Finally…We’ve Made It


Friends, as you know, it has been a long journey to get to this day. Originally rediagnosed in May, we had hoped to have met this milestone months ago, but here we are on October 29th, finally being admitted into the hospital to begin the bone marrow transplant process. A lot of life has happened in those few months, a lot of disappointments and frustrations, so you can imagine our sighs of relief as I packed up the Jeep this morning with a month’s worth of clothes, snacks, books, and anything else one could possibly need for an extended stay at the hospital. Are we exhausted? Beyond imaginably so. But, we keep saying to one another, “One last time. Let’s push through this hospital stay so we never have to do this again.” We know that this particular stay will be unlike any others in the past two years, but there’s something about knowing this will be the last one.
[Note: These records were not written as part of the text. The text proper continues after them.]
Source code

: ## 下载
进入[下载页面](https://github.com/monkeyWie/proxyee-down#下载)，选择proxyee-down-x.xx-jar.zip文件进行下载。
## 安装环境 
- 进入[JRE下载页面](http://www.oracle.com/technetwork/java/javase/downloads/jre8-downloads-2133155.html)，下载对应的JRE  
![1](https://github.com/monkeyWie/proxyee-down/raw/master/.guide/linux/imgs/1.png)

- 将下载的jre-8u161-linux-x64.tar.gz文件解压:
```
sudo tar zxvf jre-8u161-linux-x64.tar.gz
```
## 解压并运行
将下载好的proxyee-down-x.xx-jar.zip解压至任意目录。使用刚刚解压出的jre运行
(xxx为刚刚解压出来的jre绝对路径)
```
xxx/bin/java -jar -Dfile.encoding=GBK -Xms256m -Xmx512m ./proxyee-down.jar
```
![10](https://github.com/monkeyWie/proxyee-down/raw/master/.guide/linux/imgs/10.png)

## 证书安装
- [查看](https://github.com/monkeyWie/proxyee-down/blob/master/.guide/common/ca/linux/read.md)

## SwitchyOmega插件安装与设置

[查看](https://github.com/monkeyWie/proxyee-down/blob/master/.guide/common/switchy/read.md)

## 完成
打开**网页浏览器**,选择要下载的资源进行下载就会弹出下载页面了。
We know this is going to be awful. We know this is going to be some of our hardest and worst days yet. But we also know that this is going to be the cure. I am downright giddy inside thinking of life without cancer. Nearly our entire marriage has been spent fighting this disease; we cannot wait to be boring and have our biggest stress stem from who is going to choose what’s for dinner that night. We will fight through these upcoming days chasing that dream.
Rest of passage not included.